◆ **Task to carry out**
What you return must be exactly the lines from the one containing "enhancements that may" through the close of the listing, both included.

◆ **Source data**

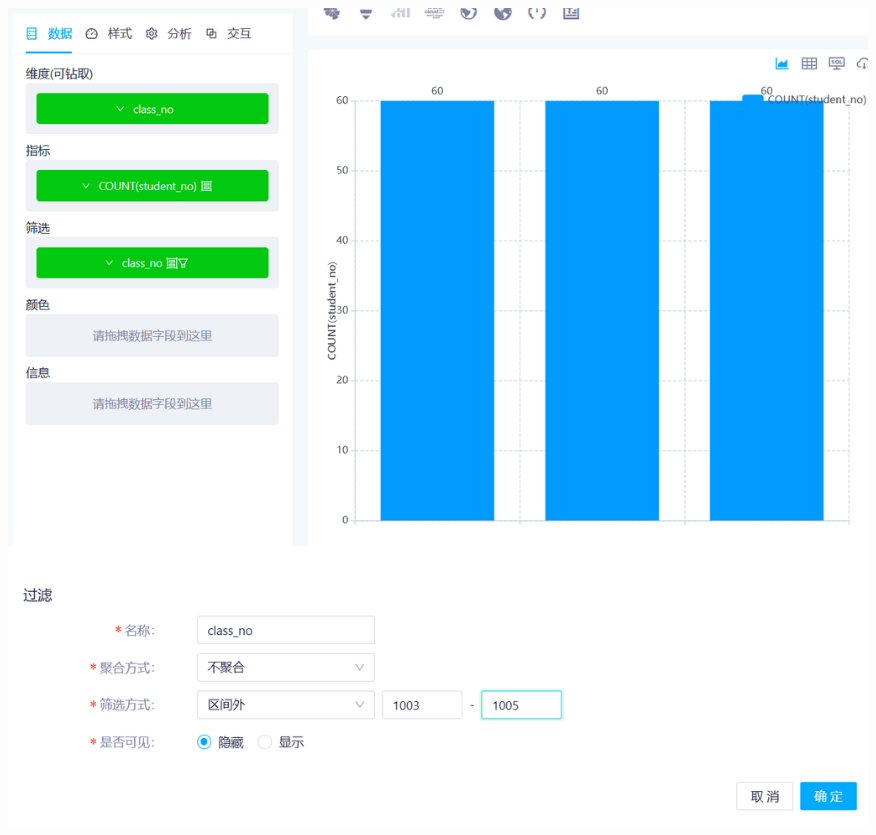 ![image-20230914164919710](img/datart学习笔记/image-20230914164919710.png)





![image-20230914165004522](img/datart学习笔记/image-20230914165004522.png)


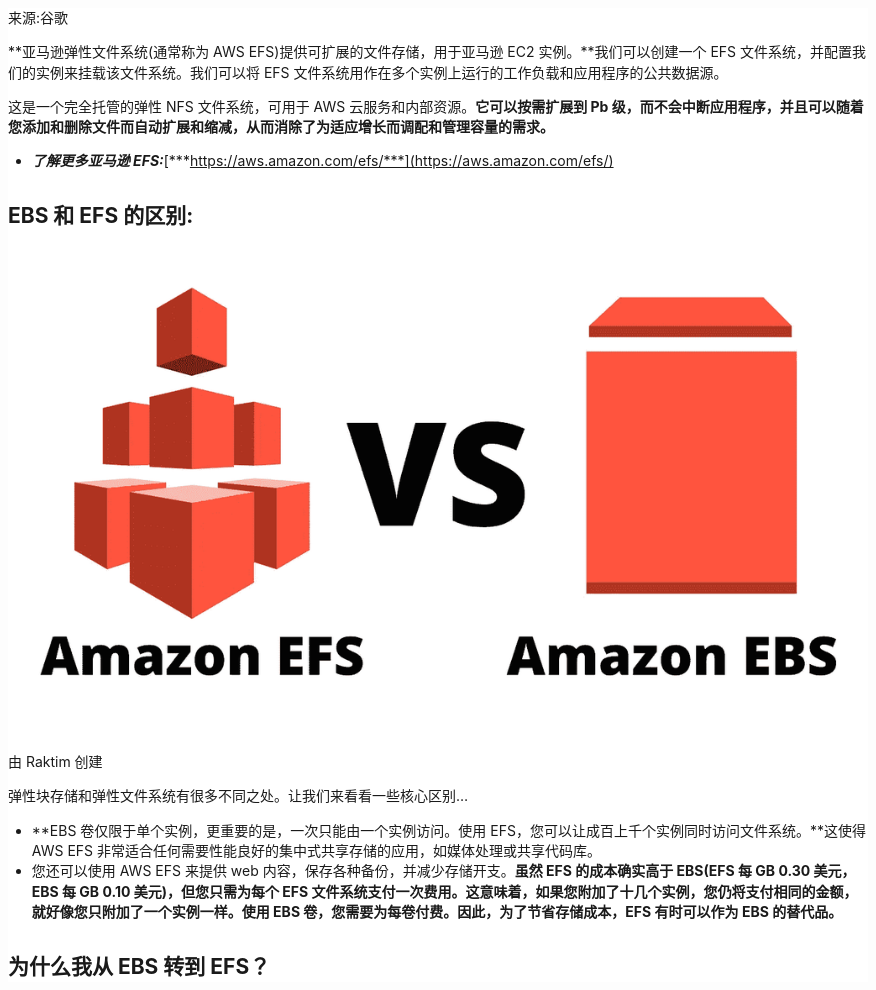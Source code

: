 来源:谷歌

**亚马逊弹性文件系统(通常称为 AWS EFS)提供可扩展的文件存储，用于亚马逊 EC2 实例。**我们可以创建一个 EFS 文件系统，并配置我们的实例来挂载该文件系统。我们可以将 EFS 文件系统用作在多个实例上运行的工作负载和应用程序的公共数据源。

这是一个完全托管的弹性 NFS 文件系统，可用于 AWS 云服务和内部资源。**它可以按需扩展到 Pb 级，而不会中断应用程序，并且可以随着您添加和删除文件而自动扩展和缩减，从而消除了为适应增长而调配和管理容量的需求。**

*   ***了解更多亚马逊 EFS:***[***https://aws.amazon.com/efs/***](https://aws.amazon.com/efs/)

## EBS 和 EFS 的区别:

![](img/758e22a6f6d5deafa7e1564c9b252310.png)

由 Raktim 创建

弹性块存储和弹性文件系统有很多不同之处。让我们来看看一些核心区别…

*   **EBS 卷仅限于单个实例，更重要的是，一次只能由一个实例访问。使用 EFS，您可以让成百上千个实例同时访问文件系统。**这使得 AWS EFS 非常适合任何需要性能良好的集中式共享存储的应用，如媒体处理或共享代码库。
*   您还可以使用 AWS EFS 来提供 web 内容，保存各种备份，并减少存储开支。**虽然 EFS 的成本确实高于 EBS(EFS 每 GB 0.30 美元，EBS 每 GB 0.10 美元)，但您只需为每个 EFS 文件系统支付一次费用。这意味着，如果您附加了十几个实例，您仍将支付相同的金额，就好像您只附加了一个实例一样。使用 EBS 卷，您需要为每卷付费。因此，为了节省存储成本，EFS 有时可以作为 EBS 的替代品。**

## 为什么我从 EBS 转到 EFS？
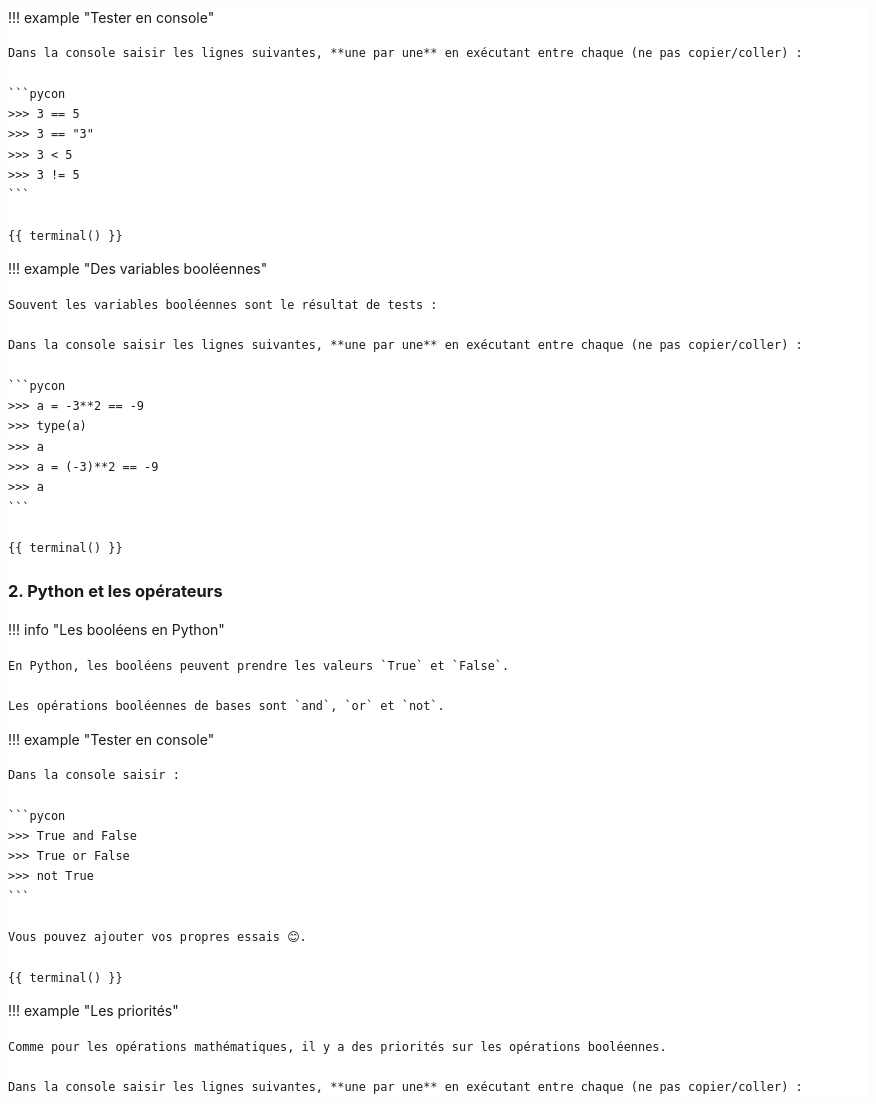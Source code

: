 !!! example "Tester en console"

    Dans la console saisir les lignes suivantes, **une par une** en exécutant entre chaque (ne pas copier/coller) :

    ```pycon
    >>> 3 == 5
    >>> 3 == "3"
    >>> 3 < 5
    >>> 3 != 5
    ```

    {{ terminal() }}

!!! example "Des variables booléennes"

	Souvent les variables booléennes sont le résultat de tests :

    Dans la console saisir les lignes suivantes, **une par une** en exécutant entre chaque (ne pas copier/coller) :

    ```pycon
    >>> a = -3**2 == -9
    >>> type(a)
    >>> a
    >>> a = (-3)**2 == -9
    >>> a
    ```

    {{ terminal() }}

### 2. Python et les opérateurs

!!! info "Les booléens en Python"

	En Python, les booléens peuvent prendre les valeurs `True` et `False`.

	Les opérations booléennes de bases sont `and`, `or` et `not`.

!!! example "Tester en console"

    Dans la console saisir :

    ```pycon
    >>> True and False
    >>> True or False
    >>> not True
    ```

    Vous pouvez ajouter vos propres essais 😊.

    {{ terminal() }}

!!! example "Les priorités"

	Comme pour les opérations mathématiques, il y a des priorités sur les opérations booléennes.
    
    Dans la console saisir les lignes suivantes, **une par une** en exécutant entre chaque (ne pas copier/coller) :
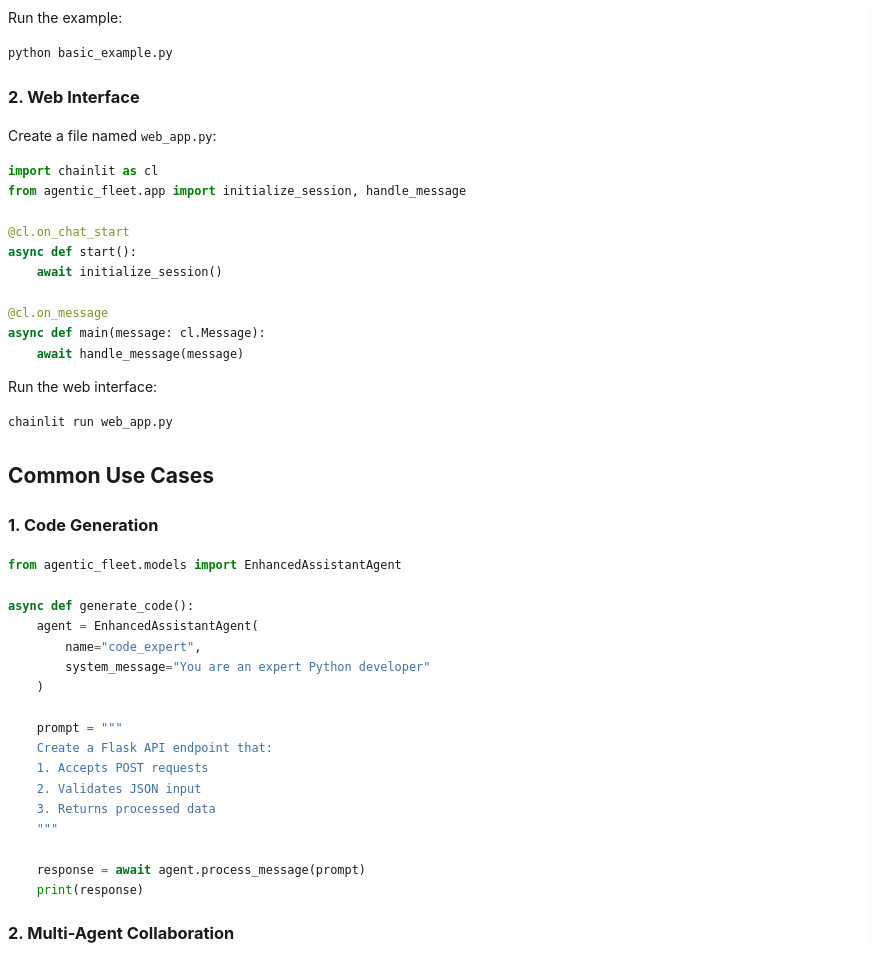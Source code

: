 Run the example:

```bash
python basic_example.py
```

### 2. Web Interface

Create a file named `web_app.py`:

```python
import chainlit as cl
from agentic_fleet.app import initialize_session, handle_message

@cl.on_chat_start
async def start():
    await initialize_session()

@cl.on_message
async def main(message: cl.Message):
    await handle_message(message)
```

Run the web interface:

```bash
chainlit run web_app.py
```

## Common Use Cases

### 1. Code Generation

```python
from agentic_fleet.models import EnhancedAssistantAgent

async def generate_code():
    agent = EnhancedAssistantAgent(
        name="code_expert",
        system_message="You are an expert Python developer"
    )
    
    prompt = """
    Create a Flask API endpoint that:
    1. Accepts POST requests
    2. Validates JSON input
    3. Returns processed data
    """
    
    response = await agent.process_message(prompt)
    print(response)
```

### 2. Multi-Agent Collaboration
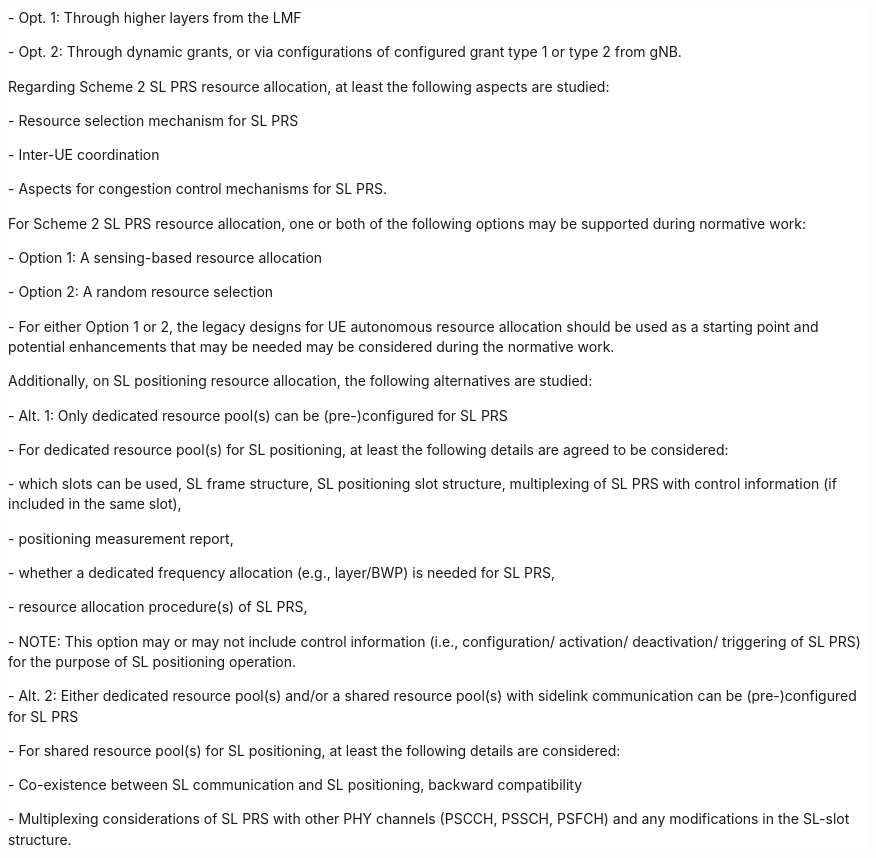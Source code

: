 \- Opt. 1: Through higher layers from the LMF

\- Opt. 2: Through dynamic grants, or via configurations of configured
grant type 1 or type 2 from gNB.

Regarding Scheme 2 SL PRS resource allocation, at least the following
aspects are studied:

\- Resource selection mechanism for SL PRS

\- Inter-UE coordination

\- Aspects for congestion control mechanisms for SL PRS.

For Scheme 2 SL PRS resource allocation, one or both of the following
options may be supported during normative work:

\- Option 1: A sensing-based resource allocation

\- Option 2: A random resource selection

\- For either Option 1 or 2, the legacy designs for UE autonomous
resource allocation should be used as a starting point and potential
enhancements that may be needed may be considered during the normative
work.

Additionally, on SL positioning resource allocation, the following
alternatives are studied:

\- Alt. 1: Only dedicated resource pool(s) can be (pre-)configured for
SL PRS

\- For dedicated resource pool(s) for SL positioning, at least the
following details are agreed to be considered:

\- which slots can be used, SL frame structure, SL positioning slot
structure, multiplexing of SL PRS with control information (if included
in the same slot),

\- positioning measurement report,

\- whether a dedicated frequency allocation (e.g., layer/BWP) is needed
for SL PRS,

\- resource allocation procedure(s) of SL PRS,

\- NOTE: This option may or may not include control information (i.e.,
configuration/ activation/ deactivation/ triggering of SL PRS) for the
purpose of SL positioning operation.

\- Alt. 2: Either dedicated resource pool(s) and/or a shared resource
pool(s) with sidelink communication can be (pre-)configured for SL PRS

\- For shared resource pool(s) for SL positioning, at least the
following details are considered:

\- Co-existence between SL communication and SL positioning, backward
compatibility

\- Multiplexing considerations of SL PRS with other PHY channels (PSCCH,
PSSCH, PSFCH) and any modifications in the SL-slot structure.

◆ **Task solution**
enhancements that may be needed may be considered during the normative
work.

Additionally, on SL positioning resource allocation, the following
alternatives are studied:

\- Alt. 1: Only dedicated resource pool(s) can be (pre-)configured for
SL PRS

\- For dedicated resource pool(s) for SL positioning, at least the
following details are agreed to be considered:

\- which slots can be used, SL frame structure, SL positioning slot
structure, multiplexing of SL PRS with control information (if included
in the same slot),

\- positioning measurement report,

\- whether a dedicated frequency allocation (e.g., layer/BWP) is needed
for SL PRS,

\- resource allocation procedure(s) of SL PRS,

\- NOTE: This option may or may not include control information (i.e.,
configuration/ activation/ deactivation/ triggering of SL PRS) for the
purpose of SL positioning operation.

\- Alt. 2: Either dedicated resource pool(s) and/or a shared resource
pool(s) with sidelink communication can be (pre-)configured for SL PRS

\- For shared resource pool(s) for SL positioning, at least the
following details are considered:

\- Co-existence between SL communication and SL positioning, backward
compatibility

\- Multiplexing considerations of SL PRS with other PHY channels (PSCCH,
PSSCH, PSFCH) and any modifications in the SL-slot structure.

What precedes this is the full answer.